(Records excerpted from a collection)
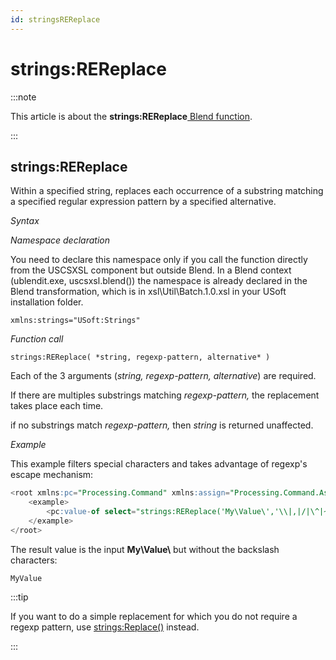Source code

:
 ```yaml
---
id: stringsREReplace
---
```


# strings:REReplace




:::note

This article is about the **strings:REReplace**[ Blend function](/docs/Repositories/Blend_functions).

:::

## **strings:REReplace**

Within a specified string, replaces each occurrence of a substring matching a specified regular expression pattern by a specified alternative.

*Syntax*

*Namespace declaration*

You need to declare this namespace only if you call the function directly from the USCSXSL component but outside Blend. In a Blend context (ublendit.exe, uscsxsl.blend()) the namespace is already declared in the Blend transformation, which is in xsl\\Util\\Batch.1.0.xsl in your USoft installation folder.

```
xmlns:strings="USoft:Strings"
```

*Function call*

```
strings:REReplace( *string, regexp-pattern, alternative* )
```

Each of the 3 arguments (*string, regexp-pattern, alternative*) are required.

If there are multiples substrings matching *regexp-pattern,* the replacement takes place each time.

if no substrings match *regexp-pattern,* then *string* is returned unaffected.

*Example*

This example filters special characters and takes advantage of regexp's escape mechanism:

```sql
<root xmlns:pc="Processing.Command" xmlns:assign="Processing.Command.Assign">
	<example>
		<pc:value-of select="strings:REReplace('My\Value\','\\|,|/|\^|~|@|&|\||-|\(|\)|\[|\]|\{|\}|\*|\?|=|\+|\.|,|%','')"/>
	</example>
</root>
```

The result value is the input **My\\Value\\** but without the backslash characters:

```
MyValue
```


:::tip

If you want to do a simple replacement for which you do not require a regexp pattern, use [strings:Replace()](/docs/Repositories/Blend_functions/stringsReplace.md) instead.

:::

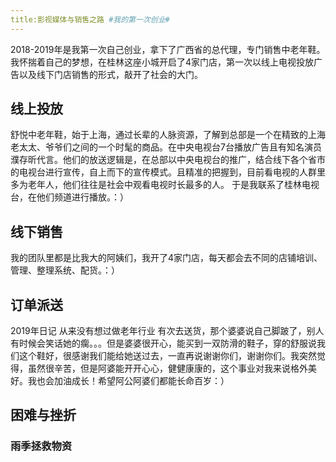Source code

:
 ```yaml
---
title:影视媒体与销售之路 #我的第一次创业# 
---
```


2018-2019年是我第一次自己创业，拿下了广西省的总代理，专门销售中老年鞋。我怀揣着自己的梦想，在桂林这座小城开启了4家门店，第一次以线上电视投放广告以及线下门店销售的形式，敲开了社会的大门。

## 线上投放 
  舒悦中老年鞋，始于上海，通过长辈的人脉资源，了解到总部是一个在精致的上海老太太、爷爷们之间的一个时髦的商品。在中央电视台7台播放广告且有知名演员濮存昕代言。他们的放送逻辑是，在总部以中央电视台的推广，结合线下各个省市的电视台进行宣传，自上而下的宣传模式。且精准的把握到，目前看电视的人群里多为老年人，他们往往是社会中观看电视时长最多的人。
  于是我联系了桂林电视台，在他们频道进行播放。：）

## 线下销售
  我的团队里都是比我大的阿姨们，我开了4家门店，每天都会去不同的店铺培训、管理、整理系统、配货。：）
  
## 订单派送
2019年日记
从来没有想过做老年行业
有次去送货，那个婆婆说自己脚跛了，别人有时候会笑话她的瘸。。。但是婆婆很开心，能买到一双防滑的鞋子，穿的舒服说我们这个鞋好，很感谢我们能给她送过去，一直再说谢谢你们，谢谢你们。我突然觉得，虽然很辛苦，但是阿婆能开开心心，健健康康的，这个事业对我来说格外美好。我也会加油成长！希望阿公阿婆们都能长命百岁：）
## 困难与挫折
### 雨季拯救物资


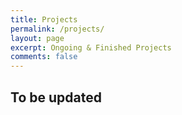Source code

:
 ```yaml
---
title: Projects
permalink: /projects/
layout: page
excerpt: Ongoing & Finished Projects
comments: false
---
```


## To be updated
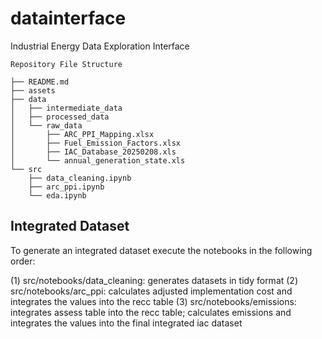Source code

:# datainterface
Industrial Energy Data Exploration Interface

```
Repository File Structure

├── README.md
├── assets
├── data
│   ├── intermediate_data
│   ├── processed_data
│   └── raw_data
│       ├── ARC_PPI_Mapping.xlsx
│       ├── Fuel_Emission_Factors.xlsx
│       ├── IAC_Database_20250208.xls
│       └── annual_generation_state.xls
└── src
    ├── data_cleaning.ipynb
    ├── arc_ppi.ipynb
    └── eda.ipynb
```

## Integrated Dataset
To generate an integrated dataset execute the notebooks in the following order:

(1) src/notebooks/data_cleaning: generates datasets in tidy format
(2) src/notebooks/arc_ppi: calculates adjusted implementation cost and integrates the values into the recc table
(3) src/notebooks/emissions: integrates assess table into the recc table; calculates emissions and integrates the values into the final integrated iac dataset
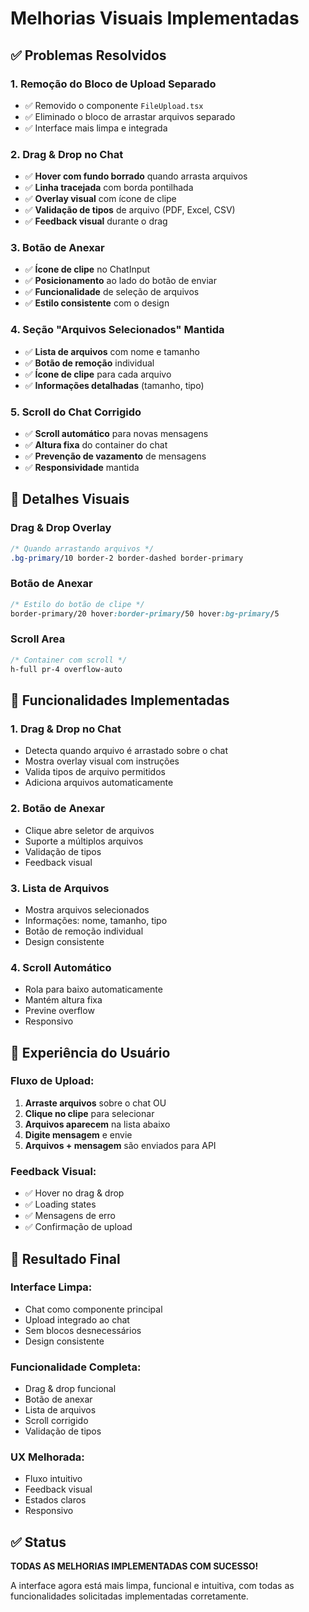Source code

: # Melhorias Visuais Implementadas

## ✅ **Problemas Resolvidos**

### 1. **Remoção do Bloco de Upload Separado**
- ✅ Removido o componente `FileUpload.tsx`
- ✅ Eliminado o bloco de arrastar arquivos separado
- ✅ Interface mais limpa e integrada

### 2. **Drag & Drop no Chat**
- ✅ **Hover com fundo borrado** quando arrasta arquivos
- ✅ **Linha tracejada** com borda pontilhada
- ✅ **Overlay visual** com ícone de clipe
- ✅ **Validação de tipos** de arquivo (PDF, Excel, CSV)
- ✅ **Feedback visual** durante o drag

### 3. **Botão de Anexar**
- ✅ **Ícone de clipe** no ChatInput
- ✅ **Posicionamento** ao lado do botão de enviar
- ✅ **Funcionalidade** de seleção de arquivos
- ✅ **Estilo consistente** com o design

### 4. **Seção "Arquivos Selecionados" Mantida**
- ✅ **Lista de arquivos** com nome e tamanho
- ✅ **Botão de remoção** individual
- ✅ **Ícone de clipe** para cada arquivo
- ✅ **Informações detalhadas** (tamanho, tipo)

### 5. **Scroll do Chat Corrigido**
- ✅ **Scroll automático** para novas mensagens
- ✅ **Altura fixa** do container do chat
- ✅ **Prevenção de vazamento** de mensagens
- ✅ **Responsividade** mantida

## 🎨 **Detalhes Visuais**

### **Drag & Drop Overlay**
```css
/* Quando arrastando arquivos */
.bg-primary/10 border-2 border-dashed border-primary
```

### **Botão de Anexar**
```css
/* Estilo do botão de clipe */
border-primary/20 hover:border-primary/50 hover:bg-primary/5
```

### **Scroll Area**
```css
/* Container com scroll */
h-full pr-4 overflow-auto
```

## 🔧 **Funcionalidades Implementadas**

### **1. Drag & Drop no Chat**
- Detecta quando arquivo é arrastado sobre o chat
- Mostra overlay visual com instruções
- Valida tipos de arquivo permitidos
- Adiciona arquivos automaticamente

### **2. Botão de Anexar**
- Clique abre seletor de arquivos
- Suporte a múltiplos arquivos
- Validação de tipos
- Feedback visual

### **3. Lista de Arquivos**
- Mostra arquivos selecionados
- Informações: nome, tamanho, tipo
- Botão de remoção individual
- Design consistente

### **4. Scroll Automático**
- Rola para baixo automaticamente
- Mantém altura fixa
- Previne overflow
- Responsivo

## 📱 **Experiência do Usuário**

### **Fluxo de Upload:**
1. **Arraste arquivos** sobre o chat OU
2. **Clique no clipe** para selecionar
3. **Arquivos aparecem** na lista abaixo
4. **Digite mensagem** e envie
5. **Arquivos + mensagem** são enviados para API

### **Feedback Visual:**
- ✅ Hover no drag & drop
- ✅ Loading states
- ✅ Mensagens de erro
- ✅ Confirmação de upload

## 🎯 **Resultado Final**

### **Interface Limpa:**
- Chat como componente principal
- Upload integrado ao chat
- Sem blocos desnecessários
- Design consistente

### **Funcionalidade Completa:**
- Drag & drop funcional
- Botão de anexar
- Lista de arquivos
- Scroll corrigido
- Validação de tipos

### **UX Melhorada:**
- Fluxo intuitivo
- Feedback visual
- Estados claros
- Responsivo

## ✅ **Status**

**TODAS AS MELHORIAS IMPLEMENTADAS COM SUCESSO!**

A interface agora está mais limpa, funcional e intuitiva, com todas as funcionalidades solicitadas implementadas corretamente.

▸ **Problem requirements**:
Transcribe the records above from the line holding "### **Fluxo de Upload:**" down to the line holding "IMPLEMENTADAS COM SUCESSO!**", inclusive, without adding anything.

▸ **Exercise solution**:
### **Fluxo de Upload:**
1. **Arraste arquivos** sobre o chat OU
2. **Clique no clipe** para selecionar
3. **Arquivos aparecem** na lista abaixo
4. **Digite mensagem** e envie
5. **Arquivos + mensagem** são enviados para API

### **Feedback Visual:**
- ✅ Hover no drag & drop
- ✅ Loading states
- ✅ Mensagens de erro
- ✅ Confirmação de upload

## 🎯 **Resultado Final**

### **Interface Limpa:**
- Chat como componente principal
- Upload integrado ao chat
- Sem blocos desnecessários
- Design consistente

### **Funcionalidade Completa:**
- Drag & drop funcional
- Botão de anexar
- Lista de arquivos
- Scroll corrigido
- Validação de tipos

### **UX Melhorada:**
- Fluxo intuitivo
- Feedback visual
- Estados claros
- Responsivo

## ✅ **Status**

**TODAS AS MELHORIAS IMPLEMENTADAS COM SUCESSO!**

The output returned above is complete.